--- START ---
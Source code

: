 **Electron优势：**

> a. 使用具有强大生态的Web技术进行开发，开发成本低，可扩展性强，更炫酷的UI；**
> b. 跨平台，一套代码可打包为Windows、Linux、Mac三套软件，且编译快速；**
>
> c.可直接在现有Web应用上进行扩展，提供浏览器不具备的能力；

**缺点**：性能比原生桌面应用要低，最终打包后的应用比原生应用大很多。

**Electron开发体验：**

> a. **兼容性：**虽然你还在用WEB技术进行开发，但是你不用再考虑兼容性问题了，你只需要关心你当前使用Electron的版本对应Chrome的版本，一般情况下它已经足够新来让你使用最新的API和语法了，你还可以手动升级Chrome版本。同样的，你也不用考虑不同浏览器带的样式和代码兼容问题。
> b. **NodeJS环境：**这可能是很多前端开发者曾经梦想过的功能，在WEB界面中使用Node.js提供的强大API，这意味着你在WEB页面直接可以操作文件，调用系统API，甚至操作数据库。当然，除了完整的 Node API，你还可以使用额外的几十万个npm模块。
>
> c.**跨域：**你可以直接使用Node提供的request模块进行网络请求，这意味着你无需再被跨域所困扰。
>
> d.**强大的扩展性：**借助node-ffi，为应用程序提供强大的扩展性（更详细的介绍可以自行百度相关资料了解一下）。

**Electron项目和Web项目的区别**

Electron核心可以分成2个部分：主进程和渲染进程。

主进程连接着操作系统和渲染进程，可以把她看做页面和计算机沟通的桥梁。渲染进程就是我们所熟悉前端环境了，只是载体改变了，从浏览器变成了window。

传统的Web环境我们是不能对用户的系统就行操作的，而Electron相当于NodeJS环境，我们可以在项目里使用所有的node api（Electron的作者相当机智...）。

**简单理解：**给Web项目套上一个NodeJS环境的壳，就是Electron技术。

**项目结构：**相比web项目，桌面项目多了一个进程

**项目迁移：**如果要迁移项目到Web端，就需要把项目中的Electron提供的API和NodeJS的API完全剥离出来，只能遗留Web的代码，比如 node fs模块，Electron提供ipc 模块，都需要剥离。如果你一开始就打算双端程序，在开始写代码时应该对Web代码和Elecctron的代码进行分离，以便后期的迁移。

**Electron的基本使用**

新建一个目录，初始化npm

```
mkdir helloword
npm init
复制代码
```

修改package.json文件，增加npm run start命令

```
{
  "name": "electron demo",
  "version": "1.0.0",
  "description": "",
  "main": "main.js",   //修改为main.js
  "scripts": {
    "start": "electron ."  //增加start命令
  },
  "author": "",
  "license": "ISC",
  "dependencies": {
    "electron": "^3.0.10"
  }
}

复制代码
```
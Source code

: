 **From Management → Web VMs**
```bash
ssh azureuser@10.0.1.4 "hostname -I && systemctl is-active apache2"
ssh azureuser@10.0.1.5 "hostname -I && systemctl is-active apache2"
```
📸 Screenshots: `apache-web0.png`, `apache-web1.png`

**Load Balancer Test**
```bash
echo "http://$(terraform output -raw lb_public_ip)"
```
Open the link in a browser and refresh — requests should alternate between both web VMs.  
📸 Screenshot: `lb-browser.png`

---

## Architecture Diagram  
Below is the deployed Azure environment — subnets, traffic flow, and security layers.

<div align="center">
--- END ---
* Exercise goal *
Output exactly, and only, the lines running from the one that contains "新建一个目录，初始化npm" through the last line of the entries above.

* Task result *
新建一个目录，初始化npm

```
mkdir helloword
npm init
复制代码
```

修改package.json文件，增加npm run start命令

```
{
  "name": "electron demo",
  "version": "1.0.0",
  "description": "",
  "main": "main.js",   //修改为main.js
  "scripts": {
    "start": "electron ."  //增加start命令
  },
  "author": "",
  "license": "ISC",
  "dependencies": {
    "electron": "^3.0.10"
  }
}

复制代码
```
Source code

: **From Management → Web VMs**
```bash
ssh azureuser@10.0.1.4 "hostname -I && systemctl is-active apache2"
ssh azureuser@10.0.1.5 "hostname -I && systemctl is-active apache2"
```
📸 Screenshots: `apache-web0.png`, `apache-web1.png`

**Load Balancer Test**
```bash
echo "http://$(terraform output -raw lb_public_ip)"
```
Open the link in a browser and refresh — requests should alternate between both web VMs.  
📸 Screenshot: `lb-browser.png`

---

## Architecture Diagram  
Below is the deployed Azure environment — subnets, traffic flow, and security layers.

<div align="center">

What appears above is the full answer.